-- Extracted material --
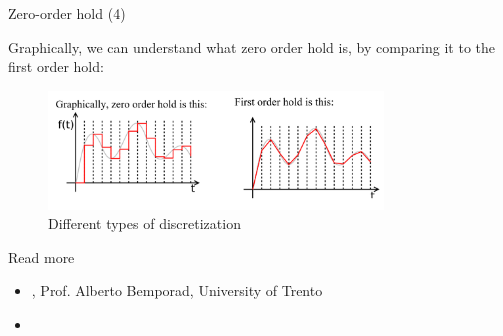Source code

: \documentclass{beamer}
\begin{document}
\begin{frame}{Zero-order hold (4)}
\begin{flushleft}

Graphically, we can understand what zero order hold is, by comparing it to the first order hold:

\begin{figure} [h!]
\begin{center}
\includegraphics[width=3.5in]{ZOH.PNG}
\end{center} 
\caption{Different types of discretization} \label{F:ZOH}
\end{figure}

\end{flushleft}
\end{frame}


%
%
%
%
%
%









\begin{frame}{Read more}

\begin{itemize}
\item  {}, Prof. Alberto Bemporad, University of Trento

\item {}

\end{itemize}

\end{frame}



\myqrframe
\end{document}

-- Work instructions --
For each line above that contains "order", make a copy.

-- Solved problem --
\begin{frame}{Zero-order hold (4)}
Graphically, we can understand what zero order hold is, by comparing it to the first order hold:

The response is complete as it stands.